Know Your Web Trends: Marketing

Date October 19, 2009

The mystery of acquiring free beer eludes me. The weblog is highly touted as a vehicle of social media advertising: viral campaigns, word of mouth, mentionings. In the age of media, we live in the age of the ad. Google Adsense. Product placement. Facebook side sponsors. On Facebook, I was asked this morning to become a “friend” of Honda. I declined.

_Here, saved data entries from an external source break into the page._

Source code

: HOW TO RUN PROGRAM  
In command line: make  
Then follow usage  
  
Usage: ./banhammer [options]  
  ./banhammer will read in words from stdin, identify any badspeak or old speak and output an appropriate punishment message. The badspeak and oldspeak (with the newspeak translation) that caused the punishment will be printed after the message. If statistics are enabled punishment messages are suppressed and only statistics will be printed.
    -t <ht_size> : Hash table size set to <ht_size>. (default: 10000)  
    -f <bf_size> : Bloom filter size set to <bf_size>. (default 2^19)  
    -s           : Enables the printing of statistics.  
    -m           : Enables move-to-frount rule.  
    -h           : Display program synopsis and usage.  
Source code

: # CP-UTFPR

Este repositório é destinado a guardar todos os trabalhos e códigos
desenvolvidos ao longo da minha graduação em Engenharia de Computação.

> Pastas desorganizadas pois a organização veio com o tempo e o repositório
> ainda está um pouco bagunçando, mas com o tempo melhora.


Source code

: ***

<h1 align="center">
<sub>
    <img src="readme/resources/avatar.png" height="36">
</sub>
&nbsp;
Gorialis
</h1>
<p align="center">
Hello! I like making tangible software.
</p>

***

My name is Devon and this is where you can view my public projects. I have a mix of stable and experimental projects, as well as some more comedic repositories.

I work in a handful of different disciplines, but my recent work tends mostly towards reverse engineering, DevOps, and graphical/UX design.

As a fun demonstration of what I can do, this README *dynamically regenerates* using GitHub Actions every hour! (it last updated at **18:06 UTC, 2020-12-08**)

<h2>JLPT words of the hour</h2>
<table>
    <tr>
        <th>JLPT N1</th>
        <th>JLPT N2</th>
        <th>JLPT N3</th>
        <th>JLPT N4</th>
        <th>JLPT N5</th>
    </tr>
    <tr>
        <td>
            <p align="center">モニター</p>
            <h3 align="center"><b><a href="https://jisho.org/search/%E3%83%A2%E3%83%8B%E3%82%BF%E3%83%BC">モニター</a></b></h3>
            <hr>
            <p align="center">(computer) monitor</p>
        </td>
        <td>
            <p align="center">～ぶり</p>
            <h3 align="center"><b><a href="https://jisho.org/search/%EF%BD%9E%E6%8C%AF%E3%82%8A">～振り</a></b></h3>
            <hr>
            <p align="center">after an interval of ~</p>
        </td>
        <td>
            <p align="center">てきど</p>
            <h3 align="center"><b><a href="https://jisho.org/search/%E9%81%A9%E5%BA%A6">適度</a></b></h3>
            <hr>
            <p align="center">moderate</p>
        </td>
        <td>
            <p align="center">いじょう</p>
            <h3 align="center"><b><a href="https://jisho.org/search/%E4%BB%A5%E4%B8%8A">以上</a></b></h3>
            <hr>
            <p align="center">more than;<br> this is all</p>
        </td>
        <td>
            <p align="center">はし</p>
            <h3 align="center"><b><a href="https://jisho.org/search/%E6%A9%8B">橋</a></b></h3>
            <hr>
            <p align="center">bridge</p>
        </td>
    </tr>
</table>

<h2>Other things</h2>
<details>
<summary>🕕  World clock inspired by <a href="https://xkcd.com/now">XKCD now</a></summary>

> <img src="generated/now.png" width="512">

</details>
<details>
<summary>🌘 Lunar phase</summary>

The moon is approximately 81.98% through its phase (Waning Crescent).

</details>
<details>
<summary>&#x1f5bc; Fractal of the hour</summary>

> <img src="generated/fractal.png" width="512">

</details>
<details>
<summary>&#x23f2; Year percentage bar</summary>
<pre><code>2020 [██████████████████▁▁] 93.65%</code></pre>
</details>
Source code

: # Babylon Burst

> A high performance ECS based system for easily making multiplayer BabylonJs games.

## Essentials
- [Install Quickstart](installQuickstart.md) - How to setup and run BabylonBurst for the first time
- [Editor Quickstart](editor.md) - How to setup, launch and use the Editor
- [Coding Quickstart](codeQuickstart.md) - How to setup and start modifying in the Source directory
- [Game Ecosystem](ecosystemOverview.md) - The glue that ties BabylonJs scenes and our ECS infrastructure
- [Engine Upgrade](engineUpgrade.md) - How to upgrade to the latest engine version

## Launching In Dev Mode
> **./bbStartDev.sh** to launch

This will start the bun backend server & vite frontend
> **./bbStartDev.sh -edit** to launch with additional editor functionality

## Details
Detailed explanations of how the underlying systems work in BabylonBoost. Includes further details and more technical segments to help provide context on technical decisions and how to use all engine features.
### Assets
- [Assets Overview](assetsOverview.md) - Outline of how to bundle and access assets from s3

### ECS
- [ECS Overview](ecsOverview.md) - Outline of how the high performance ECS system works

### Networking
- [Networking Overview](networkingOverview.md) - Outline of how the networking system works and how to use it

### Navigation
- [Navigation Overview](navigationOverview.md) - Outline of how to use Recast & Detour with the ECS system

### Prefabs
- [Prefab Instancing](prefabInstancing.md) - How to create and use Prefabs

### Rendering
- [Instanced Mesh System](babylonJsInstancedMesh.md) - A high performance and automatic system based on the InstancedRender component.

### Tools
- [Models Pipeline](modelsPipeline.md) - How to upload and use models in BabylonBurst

As highbrow culture turns its nose up to the ad, I welcome it. I would gladly hawk a beer or two in this space in exchange for a bomber and a fancy glass. I’m cheap that way. I’m an academic. Our income potential is limited. Once,  I made some decent beer money reviewing writing textbooks for publishers. That money dried up after I trashed just about every textbook sent to me to review. I’m not a fan of textbooks. I find them too simplistic. Almost every textbook is the same. They borrow and repeat each other’s useless strategies, strategies that I, a writer, would never use. Thus, I urge the authors away from the pedagogies that they repeat. Eventually, the publishers wanted a different response. They stopped sending me books to review. They had their own strategy to uphold (secure the market).

What is the beer blog, after all, if not a continuing advertisement? We drink; we publicize what we drink. The beer blog is the beer t-shirt designed for Web 2.0 logics. Instead of merely wearing our favorite drink, we write it. We write about it. We write about it in a way that others will want to drink the beer too. We market for the consumer market. The invisible hand (writing) is always at work. Such writing differs from textbook writing as each (or almost each) beer differs. Taste. Style. Delivery. A writing textbook would benefit from studying the craft beer industry.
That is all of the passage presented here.